The rule is sometimes stated in terms of waiver: A claimant may not voluntarily submit his claim to arbitration, await the outcome, and, if the decision is unfavorable, then challenge the authority of the arbitrators to act.
Ficek’s suggestion that the subject-matter “jurisdiction” of the arbitrators could not be enlarged by the conduct of the parties misapplies the analogy — the authority of the arbitrators, unlike that of a court, was rooted in the parties’ consent.
(Citations omitted).
[¶ 35.] It further appears that Tribe’s counterclaim8 is barred by the doctrine of res judicata. It is clear from the arbitrator’s opinion that he considered tribal financial records in arriving at the award for profits owed to Calvello. Tribe participated fully in arbitration; Tribe’s accountant testified; both parties presented the joint exhibits upon which the arbitrator based the award. See Printy v. Dean Witter Reynolds, Inc., 110 F.3d 853, 860-61 (1st Cir.1997) (“[W]here a party had the full power to press its claim in the arbitration proceeding, the arbitration decision, therefore, stands as a res judicata bar to these claims.”) (citations & internal quotations omitted).

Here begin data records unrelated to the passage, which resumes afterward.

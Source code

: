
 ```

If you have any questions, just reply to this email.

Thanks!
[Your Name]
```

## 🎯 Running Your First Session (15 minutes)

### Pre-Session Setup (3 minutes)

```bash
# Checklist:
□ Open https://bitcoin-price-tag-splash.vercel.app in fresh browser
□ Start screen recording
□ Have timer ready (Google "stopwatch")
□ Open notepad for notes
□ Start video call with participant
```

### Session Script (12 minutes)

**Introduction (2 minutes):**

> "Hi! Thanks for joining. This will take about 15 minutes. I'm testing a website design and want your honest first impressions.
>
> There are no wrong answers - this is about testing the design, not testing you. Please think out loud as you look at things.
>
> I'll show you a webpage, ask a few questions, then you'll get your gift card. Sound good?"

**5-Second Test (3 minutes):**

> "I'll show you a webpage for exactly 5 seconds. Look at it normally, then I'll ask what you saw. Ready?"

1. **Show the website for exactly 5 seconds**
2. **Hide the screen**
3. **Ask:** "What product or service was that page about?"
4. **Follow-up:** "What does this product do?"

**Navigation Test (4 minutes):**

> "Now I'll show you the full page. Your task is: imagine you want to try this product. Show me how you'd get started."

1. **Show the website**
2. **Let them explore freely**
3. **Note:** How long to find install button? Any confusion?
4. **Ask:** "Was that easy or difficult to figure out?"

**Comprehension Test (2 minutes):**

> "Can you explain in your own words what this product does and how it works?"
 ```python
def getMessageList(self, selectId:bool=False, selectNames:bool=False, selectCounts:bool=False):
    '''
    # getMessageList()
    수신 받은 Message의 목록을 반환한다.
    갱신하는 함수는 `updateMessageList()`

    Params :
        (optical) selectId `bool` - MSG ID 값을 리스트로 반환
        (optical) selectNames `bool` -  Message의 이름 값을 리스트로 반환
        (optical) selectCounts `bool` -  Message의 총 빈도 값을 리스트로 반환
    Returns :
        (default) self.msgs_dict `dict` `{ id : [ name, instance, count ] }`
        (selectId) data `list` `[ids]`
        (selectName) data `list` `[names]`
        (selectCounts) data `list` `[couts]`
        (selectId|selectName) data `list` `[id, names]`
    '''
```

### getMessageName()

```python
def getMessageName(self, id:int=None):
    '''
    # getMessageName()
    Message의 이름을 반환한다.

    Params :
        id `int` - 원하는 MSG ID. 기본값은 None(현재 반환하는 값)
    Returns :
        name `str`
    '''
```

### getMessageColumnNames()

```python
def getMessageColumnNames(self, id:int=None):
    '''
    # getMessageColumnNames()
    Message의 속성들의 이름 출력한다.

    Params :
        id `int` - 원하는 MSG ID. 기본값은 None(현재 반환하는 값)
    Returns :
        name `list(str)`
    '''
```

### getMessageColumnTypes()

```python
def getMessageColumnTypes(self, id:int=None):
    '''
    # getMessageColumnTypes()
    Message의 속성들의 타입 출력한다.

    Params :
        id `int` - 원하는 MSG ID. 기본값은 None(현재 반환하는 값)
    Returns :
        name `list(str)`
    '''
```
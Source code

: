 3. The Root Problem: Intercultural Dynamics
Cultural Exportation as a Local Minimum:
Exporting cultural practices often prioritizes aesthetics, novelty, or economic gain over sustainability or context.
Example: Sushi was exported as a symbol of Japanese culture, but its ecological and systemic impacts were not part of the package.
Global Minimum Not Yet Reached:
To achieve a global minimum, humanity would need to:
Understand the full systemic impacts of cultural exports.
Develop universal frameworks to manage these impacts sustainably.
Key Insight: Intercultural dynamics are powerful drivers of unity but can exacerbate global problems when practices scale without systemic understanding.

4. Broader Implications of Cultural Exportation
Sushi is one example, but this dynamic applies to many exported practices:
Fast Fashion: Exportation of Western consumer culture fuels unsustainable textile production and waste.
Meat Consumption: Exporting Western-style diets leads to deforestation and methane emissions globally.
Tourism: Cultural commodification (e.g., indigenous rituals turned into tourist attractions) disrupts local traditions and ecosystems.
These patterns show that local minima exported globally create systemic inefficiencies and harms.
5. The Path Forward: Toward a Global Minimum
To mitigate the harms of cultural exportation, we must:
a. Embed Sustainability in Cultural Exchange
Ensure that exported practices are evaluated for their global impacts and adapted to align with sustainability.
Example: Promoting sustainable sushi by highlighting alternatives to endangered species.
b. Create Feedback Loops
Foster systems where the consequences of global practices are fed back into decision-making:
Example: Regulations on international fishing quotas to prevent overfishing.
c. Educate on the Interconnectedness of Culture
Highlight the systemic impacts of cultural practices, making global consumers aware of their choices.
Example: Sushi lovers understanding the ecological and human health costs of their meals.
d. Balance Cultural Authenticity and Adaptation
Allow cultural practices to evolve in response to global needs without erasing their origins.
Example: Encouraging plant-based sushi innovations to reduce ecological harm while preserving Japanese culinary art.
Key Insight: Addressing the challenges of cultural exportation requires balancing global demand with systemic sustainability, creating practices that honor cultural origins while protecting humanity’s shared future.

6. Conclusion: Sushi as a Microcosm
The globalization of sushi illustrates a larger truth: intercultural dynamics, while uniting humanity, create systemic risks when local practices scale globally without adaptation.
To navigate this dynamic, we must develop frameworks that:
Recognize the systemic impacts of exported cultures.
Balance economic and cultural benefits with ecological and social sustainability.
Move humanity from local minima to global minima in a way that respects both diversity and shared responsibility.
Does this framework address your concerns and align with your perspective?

[¶ 36.] Tribe waived sovereign immunity by participation and acquiescence in arbitration and it did not challenge arbitration in accordance with the Arbitration Act; therefore, we should reverse the order granting summary judgment to Tribe and remand for proceedings consistent with this dissent.9
. See Rosebud Sioux Tribe v. Val-U Constr. Co. of South Dakota, Inc., 50 F.3d 560 (8th Cir.1995), cert. denied, 516 U.S. 819, 116 S.Ct. 78, 133 L.Ed.2d 37 (1995).
. Tribe alleges in its counterclaim that Calvello manipulated profit percentages in order to fraudulently increase his share of the profit, thereby converting tribal funds and breaching his fiduciary duty to Tribe.
. This matter has dragged on for over four years. After the proceedings in the federal district and appellate courts, suit was brought in state court and presided over by two different circuit court judges. Tribe made four motions to dismiss and attempted to take a discretionary appeal on at least two occasions. Tribe petitioned for a writ of prohibition to this court, which we granted but quashed after oral argument. Tribe next made its motion for summary judgment, the subject of this appeal.
Under similar circumstances in Bruce H. Lien Co. v. Three Affiliated Tribes, 93 F.3d 1412, 1419 *120(8th Cir.1996), the Eighth Circuit Court of Appeals commented:
So here we are. These parties, initially associated for the purposes of mutual profit and well being, are now fighting it out on three fronts (tribal court, federal court, and the NIGC [National Indian Gaming Commission]) over a number of issues, with perceptively little hope of a quick or inexpensive resolution. Two courts have this dispute on active status; the NIGC continues its review and continues in its attempt to bring the contract and gaming operation into compliance with IGRA [Indian Gaming Regulatory Act]; arbitrators, once chosen, presumably await notification that their activity is, to resume. The vessel which is the orderly administration of justice is leaking all over and making a big mess.
In this case, the leak should stop here.